[all-commits] [llvm/llvm-project] 8e6820: AMDGPU/GlobalISel: Explicitly track d16 for image ...

Mon Jan 10 11:25:26 PST 2022

  Branch: refs/heads/main
  Home:   https://github.com/llvm/llvm-project
  Commit: 8e682086a067b6cca3034ec5b64ead4b49294685
      https://github.com/llvm/llvm-project/commit/8e682086a067b6cca3034ec5b64ead4b49294685
  Author: Matt Arsenault <Matthew.Arsenault at amd.com>
  Date:   2022-01-10 (Mon, 10 Jan 2022)

  Changed paths:
    M llvm/lib/Target/AMDGPU/AMDGPUInstructionSelector.cpp
    M llvm/lib/Target/AMDGPU/AMDGPULegalizerInfo.cpp
    M llvm/lib/Target/AMDGPU/AMDGPURegisterBankInfo.cpp
    M llvm/lib/Target/AMDGPU/SIInstructions.td
    M llvm/test/CodeGen/AMDGPU/GlobalISel/legalize-llvm.amdgcn.image.load.2d.d16.ll
    M llvm/test/CodeGen/AMDGPU/GlobalISel/legalize-llvm.amdgcn.image.store.2d.d16.ll
    M llvm/test/CodeGen/AMDGPU/GlobalISel/llvm.amdgcn.image.store.2d.ll

  Log Message:
  -----------
  AMDGPU/GlobalISel: Explicitly track d16 for image legalization

We were trying to guess at the original IR type for image intrinsics
after legalization to figure out if they were d16, but this didn't
work.
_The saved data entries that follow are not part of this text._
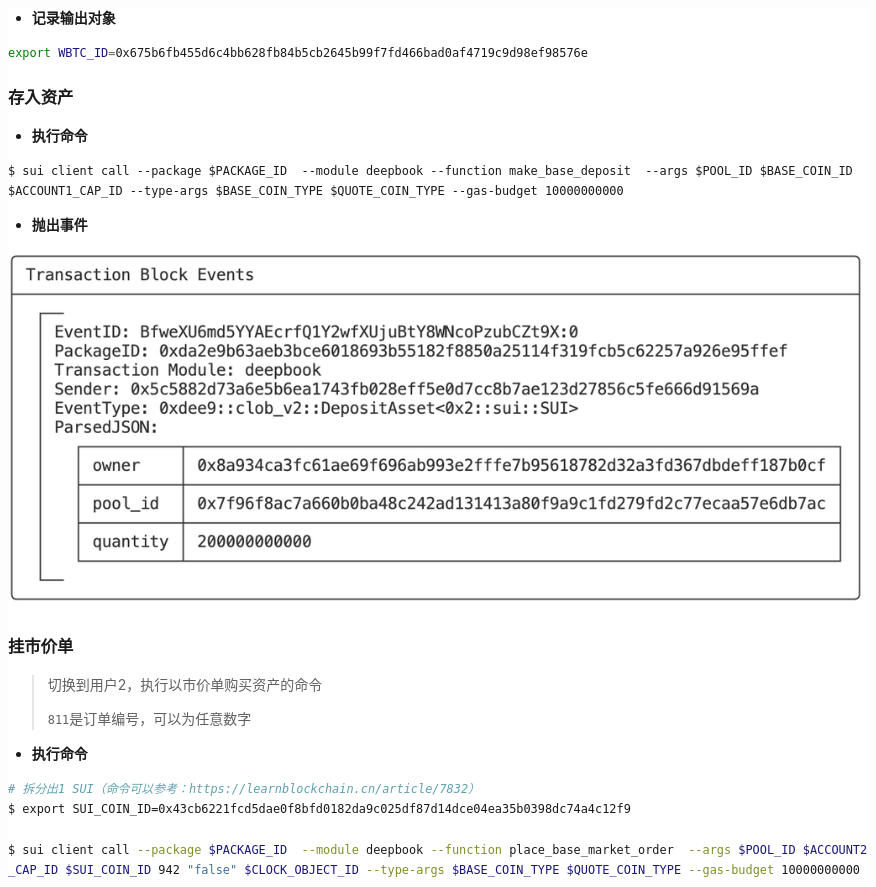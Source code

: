 -   **记录输出对象**

```bash
export WBTC_ID=0x675b6fb455d6c4bb628fb84b5cb2645b99f7fd466bad0af4719c9d98ef98576e
```

### 存入资产

-   **执行命令**

```
$ sui client call --package $PACKAGE_ID  --module deepbook --function make_base_deposit  --args $POOL_ID $BASE_COIN_ID $ACCOUNT1_CAP_ID --type-args $BASE_COIN_TYPE $QUOTE_COIN_TYPE --gas-budget 10000000000
```

-   **抛出事件**

![image-20240420210304348](assets/image-20240420210304348.png)

### 挂市价单

>   切换到用户2，执行以市价单购买资产的命令
>
>   `811`是订单编号，可以为任意数字

-   **执行命令**

```bash
# 拆分出1 SUI（命令可以参考：https://learnblockchain.cn/article/7832）
$ export SUI_COIN_ID=0x43cb6221fcd5dae0f8bfd0182da9c025df87d14dce04ea35b0398dc74a4c12f9

$ sui client call --package $PACKAGE_ID  --module deepbook --function place_base_market_order  --args $POOL_ID $ACCOUNT2_CAP_ID $SUI_COIN_ID 942 "false" $CLOCK_OBJECT_ID --type-args $BASE_COIN_TYPE $QUOTE_COIN_TYPE --gas-budget 10000000000
```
Explicitly track if this is a d16 operation or not in the
opcode, as is done for the buffer intrinsics.

The OpenCL library is using f32 image writes with a dmask of 15 for
some reason, and this was incorrectly switching them to use d16. Fixes
image failures in the OpenCL conformance test. The equivalent dmask
for loads doesn't even select in either selector.